Por otra parte, también es suficiente la extrañeza y malestar de quien habita un sitio del que no se siente parte o de quien no encuentra su lugar vital para reflejarse en el poema de “La ciudad”, y descubrir la verdad: no hay escapatoria para uno mismo en ningún lugar, todo se jugó en el ahora y el aquí de la ciudad:

Así como tu vida has destruido aquí
en este pequeño rincón, en toda la tierra la arruinaste.

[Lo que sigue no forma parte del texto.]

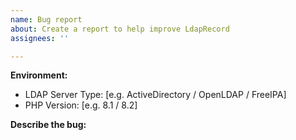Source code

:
 ```yaml
---
name: Bug report
about: Create a report to help improve LdapRecord
assignees: ''

---
```


<!--
  Please update the below information with your environment.
  Issues filed without the below information will be closed.
-->
**Environment:**
 - LDAP Server Type: [e.g. ActiveDirectory / OpenLDAP / FreeIPA]
 - PHP Version: [e.g. 8.1 / 8.2]

**Describe the bug:**

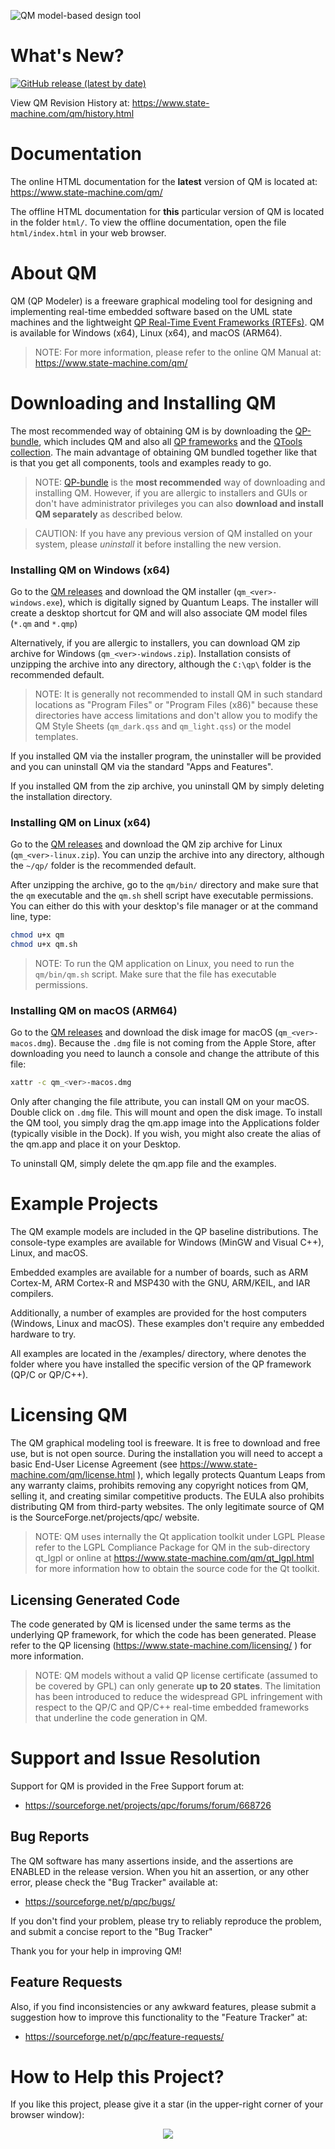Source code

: ![QM model-based design tool](https://www.state-machine.com/img/qm_3monitors.jpg)

# What's New?

[![GitHub release (latest by date)](https://img.shields.io/github/v/release/QuantumLeaps/qm)](https://github.com/QuantumLeaps/qm/releases/latest)

View QM Revision History at:
https://www.state-machine.com/qm/history.html


# Documentation
The online HTML documentation for the **latest** version of QM is located
at: https://www.state-machine.com/qm/

The offline HTML documentation for **this** particular version of QM
is located in the folder `html/`. To view the offline documentation, open
the file `html/index.html` in your web browser.


# About QM
QM (QP Modeler) is a freeware graphical modeling tool for designing and
implementing real-time embedded software based on the UML state machines
and the lightweight
[QP Real-Time Event Frameworks (RTEFs)](https://www.state-machine.com/products/qp).
QM is available for Windows (x64), Linux (x64), and macOS (ARM64).

> NOTE: For more information, please refer to the online QM Manual at:
https://www.state-machine.com/qm/


# Downloading and Installing QM
The most recommended way of obtaining QM is by downloading the
[QP-bundle](https://www.state-machine.com/#Downloads), which includes
QM and also all [QP frameworks](https://www.state-machine.com/products/qp)
and the [QTools collection](https://www.state-machine.com/products/qtools).
The main advantage of obtaining QM bundled together like that is that you
get all components, tools and examples ready to go.

> NOTE: [QP-bundle](https://www.state-machine.com/#Downloads) is the
**most recommended** way of downloading and installing QM. However,
if you are allergic to installers and GUIs or don't have administrator
privileges you can also **download and install QM separately**
as described below.

> CAUTION: If you have any previous version of QM installed on your system,
please *uninstall* it before installing the new version.


### Installing QM on Windows (x64)
Go to the [QM releases](https://github.com/QuantumLeaps/qm/releases) and
download the QM installer (`qm_<ver>-windows.exe`), which is digitally signed
by Quantum Leaps. The installer will create a desktop shortcut for QM and will
also associate QM model files (`*.qm` and `*.qmp`)

Alternatively, if you are allergic to installers, you can download QM zip
archive for Windows (`qm_<ver>-windows.zip`). Installation consists of
unzipping the archive into any directory, although the `C:\qp\` folder is the
recommended default.

> NOTE: It is generally not recommended to install QM in such standard
locations as "Program Files" or "Program Files (x86)" because these
directories have access limitations and don't allow you to modify the
QM Style Sheets (`qm_dark.qss` and `qm_light.qss`) or the model templates.

If you installed QM via the installer program, the uninstaller will be
provided and you can uninstall QM via the standard "Apps and Features".

If you installed QM from the zip archive, you uninstall QM by simply deleting
the installation directory.


### Installing QM on Linux (x64)
Go to the [QM releases](https://github.com/QuantumLeaps/qm/releases) and
download the QM zip archive for Linux (`qm_<ver>-linux.zip`). You can
unzip the archive into any directory, although the `~/qp/` folder is the
recommended default.

After unzipping the archive, go to the `qm/bin/` directory and make sure
that the `qm` executable and the `qm.sh` shell script have executable
permissions. You can either do this  with your desktop's file manager
or at the command line, type:

```sh
chmod u+x qm
chmod u+x qm.sh
```

> NOTE: To run the QM application on Linux, you need to run the
`qm/bin/qm.sh` script. Make sure that the file has executable permissions.


### Installing QM on macOS (ARM64)
Go to the [QM releases](https://github.com/QuantumLeaps/qm/releases) and
download the disk image for macOS (`qm_<ver>-macos.dmg`). Because the `.dmg`
file is not coming from the Apple Store, after downloading you need to launch
a console and change the attribute of this file:

```sh
xattr -c qm_<ver>-macos.dmg
```

Only after changing the file attribute, you can install QM on your macOS.
Double click on `.dmg` file. This will mount and open the disk image.
To install the QM tool, you simply drag the qm.app image into the
Applications folder (typically visible in the Dock). If you wish, you might
also create the alias of the qm.app and place it on your Desktop.

To uninstall QM, simply delete the qm.app file and the examples.


# Example Projects
The QM example models are included in the QP baseline distributions. The
console-type examples are available for Windows (MinGW and Visual C++),
Linux, and macOS.

Embedded examples are available for a number of boards, such as ARM
Cortex-M, ARM Cortex-R and MSP430 with the GNU, ARM/KEIL, and IAR compilers.

Additionally, a number of examples are provided for the host computers
(Windows, Linux and macOS). These examples don't require any embedded
hardware to try.

All examples are located in the <qp>/examples/ directory, where <qp>
denotes the folder where you have installed the specific version of the
QP framework (QP/C or QP/C++).


# Licensing QM
The QM graphical modeling tool is freeware. It is free to download and
free use, but is not open source. During the installation you will need
to accept a basic End-User License Agreement (see
https://www.state-machine.com/qm/license.html ), which legally protects
Quantum Leaps from any warranty claims, prohibits removing any copyright
notices from QM, selling it, and creating similar competitive products.
The EULA also prohibits distributing QM from third-party websites. The
only legitimate source of QM is the SourceForge.net/projects/qpc/ website.

> NOTE: QM uses internally the Qt application toolkit under LGPL
Please refer to the LGPL Compliance Package for QM in the sub-directory
qt_lgpl or online at https://www.state-machine.com/qm/qt_lgpl.html for
more information how to obtain the source code for the Qt toolkit.


## Licensing Generated Code
The code generated by QM is licensed under the same terms as the
underlying QP framework, for which the code has been generated. Please
refer to the QP licensing (https://www.state-machine.com/licensing/ )
for more information.

> NOTE: QM models without a valid QP license certificate (assumed to be
covered by GPL) can only generate **up to 20 states**. The limitation has
been introduced to reduce the widespread GPL infringement with respect to
the QP/C and QP/C++ real-time embedded frameworks that underline the code
generation in QM.


# Support and Issue Resolution
Support for QM is provided in the Free Support forum at:

- https://sourceforge.net/projects/qpc/forums/forum/668726


## Bug Reports
The QM software has many assertions inside, and the assertions are
ENABLED in the release version. When you hit an assertion, or any other error,
please check the "Bug Tracker" available at:

- https://sourceforge.net/p/qpc/bugs/

If you don't find your problem, please try to reliably reproduce the
problem, and submit a concise report to the "Bug Tracker"

Thank you for your help in improving QM!


## Feature Requests
Also, if you find inconsistencies or any awkward features, please submit
a suggestion how to improve this functionality to the "Feature Tracker" at:

- https://sourceforge.net/p/qpc/feature-requests/


# How to Help this Project?
If you like this project, please give it a star (in the upper-right corner
of your browser window):

<p align="center"><img src="https://www.state-machine.com/img/github-star.jpg"/></p>
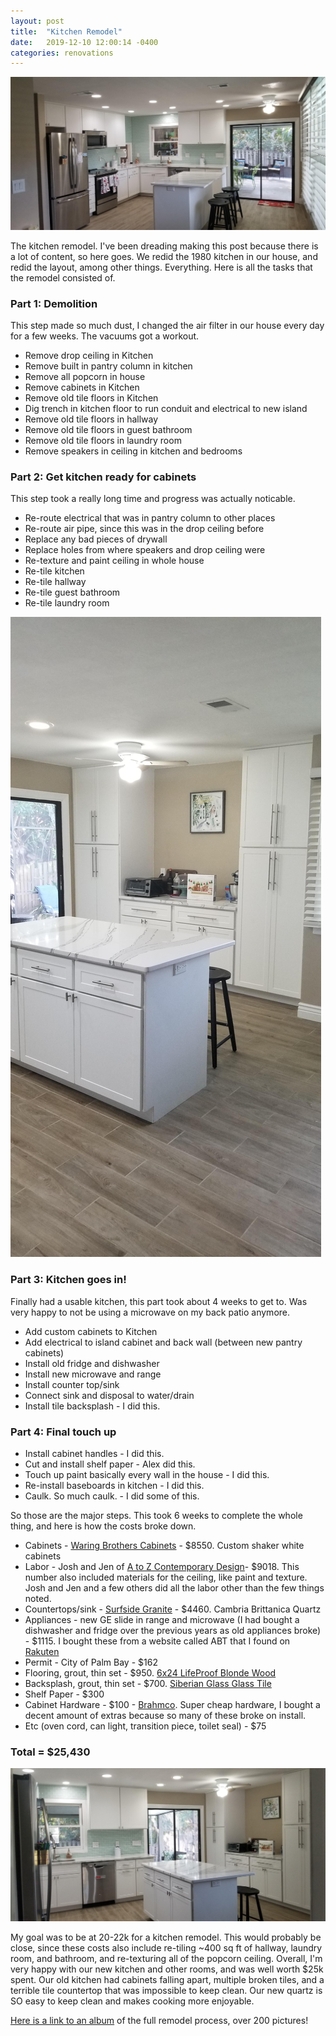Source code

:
```yaml
---
layout: post
title:  "Kitchen Remodel"
date:   2019-12-10 12:00:14 -0400
categories: renovations
---
```


![Kitchen](/images/kitchen/1.jpg)

The kitchen remodel. I've been dreading making this post because there is a lot of content, so here goes. We redid the 1980 kitchen in our house, and redid the layout, among other things. Everything. Here is all the tasks that the remodel consisted of.

### Part 1: Demolition
This step made so much dust, I changed the air filter in our house every day for a few weeks. The vacuums got a workout.
* Remove drop ceiling in Kitchen
* Remove built in pantry column in kitchen
* Remove all popcorn in house
* Remove cabinets in Kitchen
* Remove old tile floors in Kitchen
* Dig trench in kitchen floor to run conduit and electrical to new island
* Remove old tile floors in hallway
* Remove old tile floors in guest bathroom
* Remove old tile floors in laundry room
* Remove speakers in ceiling in kitchen and bedrooms

### Part 2: Get kitchen ready for cabinets
This step took a really long time and progress was actually noticable.
* Re-route electrical that was in pantry column to other places
* Re-route air pipe, since this was in the drop ceiling before
* Replace any bad pieces of drywall
* Replace holes from where speakers and drop ceiling were
* Re-texture and paint ceiling in whole house
* Re-tile kitchen
* Re-tile hallway
* Re-tile guest bathroom
* Re-tile laundry room

![Kitchen](/images/kitchen/2.jpg)

### Part 3: Kitchen goes in!
Finally had a usable kitchen, this part took about 4 weeks to get to. Was very happy to not be using a microwave on my back patio anymore.
* Add custom cabinets to Kitchen
* Add electrical to island cabinet and back wall (between new pantry cabinets)
* Install old fridge and dishwasher
* Install new microwave and range
* Install counter top/sink
* Connect sink and disposal to water/drain
* Install tile backsplash - I did this.

### Part 4: Final touch up
* Install cabinet handles - I did this.
* Cut and install shelf paper - Alex did this.
* Touch up paint basically every wall in the house - I did this.
* Re-install baseboards in kitchen - I did this.
* Caulk. So much caulk. - I did some of this.

So those are the major steps. This took 6 weeks to complete the whole thing, and here is how the costs broke down.
* Cabinets - [Waring Brothers Cabinets](https://www.facebook.com/waringbrotherscabinets/) - $8550. Custom shaker white cabinets
* Labor - Josh and Jen of [A to Z Contemporary Design](https://www.facebook.com/atozcontemporarydesign/)- $9018. This number also included materials for the ceiling, like paint and texture. Josh and Jen and a few others did all the labor other than the few things noted.
* Countertops/sink - [Surfside Granite](https://www.facebook.com/Surfside-Granite-Quartz-324158218503088/) - $4460. Cambria Brittanica Quartz
* Appliances - new GE slide in range and microwave (I had bought a dishwasher and fridge over the previous years as old appliances broke) - $1115. I bought these from a website called ABT that I found on [Rakuten](https://rskelton.com/using-rakuten-for-more-cashback/)
* Permit - City of Palm Bay - $162
* Flooring, grout, thin set - $950. [6x24 LifeProof Blonde Wood](https://www.homedepot.com/p/LifeProof-Blonde-Wood-6-in-x-24-in-Glazed-Porcelain-Floor-and-Wall-Tile-14-55-sq-ft-case-LP38624HD1PR/308527506)
* Backsplash, grout, thin set - $700. [Siberian Glass Glass Tile](https://www.homedepot.com/p/Jeffrey-Court-Siberian-Gloss-11-625-in-x-11-75-in-x-8-mm-Glass-Mosaic-Tile-99520/202663565)
* Shelf Paper - $300
* Cabinet Hardware - $100 - [Brahmco](https://brahmco.com/). Super cheap hardware, I bought a decent amount of extras because so many of these broke on install.
* Etc (oven cord, can light, transition piece, toilet seal) - $75

### Total = $25,430

![Kitchen](/images/kitchen/3.jpg)

My goal was to be at 20-22k for a kitchen remodel. This would probably be close, since these costs also include re-tiling ~400 sq ft of hallway, laundry room, and bathroom, and re-texturing all of the popcorn ceiling. Overall, I'm very happy with our new kitchen and other rooms, and was well worth $25k spent. Our old kitchen had cabinets falling apart, multiple broken tiles, and a terrible tile countertop that was impossible to keep clean. Our new quartz is SO easy to keep clean and makes cooking more enjoyable.

[Here is a link to an album](https://photos.app.goo.gl/G9fbve1XfvYaWzLD9) of the full remodel process, over 200 pictures!
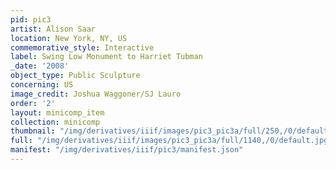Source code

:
 ```yaml
---
pid: pic3
artist: Alison Saar
location: New York, NY, US
commemorative_style: Interactive
label: Swing Low Monument to Harriet Tubman
_date: '2008'
object_type: Public Sculpture
concerning: US
image_credit: Joshua Waggoner/SJ Lauro
order: '2'
layout: minicomp_item
collection: minicomp
thumbnail: "/img/derivatives/iiif/images/pic3_pic3a/full/250,/0/default.jpg"
full: "/img/derivatives/iiif/images/pic3_pic3a/full/1140,/0/default.jpg"
manifest: "/img/derivatives/iiif/pic3/manifest.json"
---
```

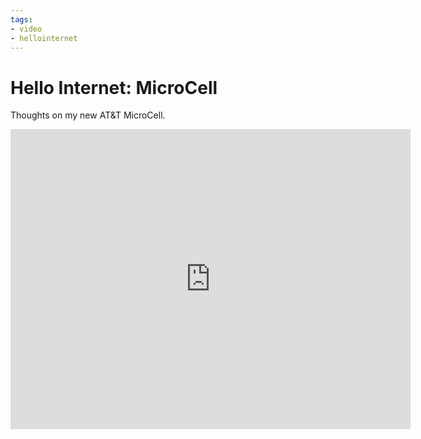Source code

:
 ```yaml
---
tags:
- video
- hellointernet
---
```


# Hello Internet: MicroCell

Thoughts on my new AT&T MicroCell.

<div class="video vimeo"><iframe src="
https://player.vimeo.com/video/14798937?title=0&amp;byline=0&amp;portrait=0&amp;color=f05b35" width="640" height="480" frameborder="0" webkitAllowFullScreen mozallowfullscreen allowFullScreen></iframe></div>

Ambos poemas son temibles, implacables. La traducción de González de Alba deja ver aún más que no hacen concesiones. Son espejos que no halagan a quien en ellos se contempla. La lengua es parte del poema en que se forjó. Muchas traducciones suelen engalanar lo que de por sí es tosco; muchas traducciones de la Biblia hebraica en español muestran esto, por ejemplo la de Jerusalén, pues el hebreo antiguo es una lengua basta que así debe leerse y que además posee su propio sistema de configuración, muy distinto a las lenguas romances. En este sentido, aplaudo la nueva traducción de los dos poemas de Konstantin Kavafis por Luis González de Alba, recomiendo su lectura, espero que vengan otros.
Además, opino que se respeten los Acuerdos de San Andrés Larráinzar, que se detengan las mineras a cielo abierto, que se echen atrás las reformas impuestas por el gobierno, que se haga justicia a los niños de la guardería ABC, que no se entreguen los hidrocarburos en manos privadas y que cese la corrupción.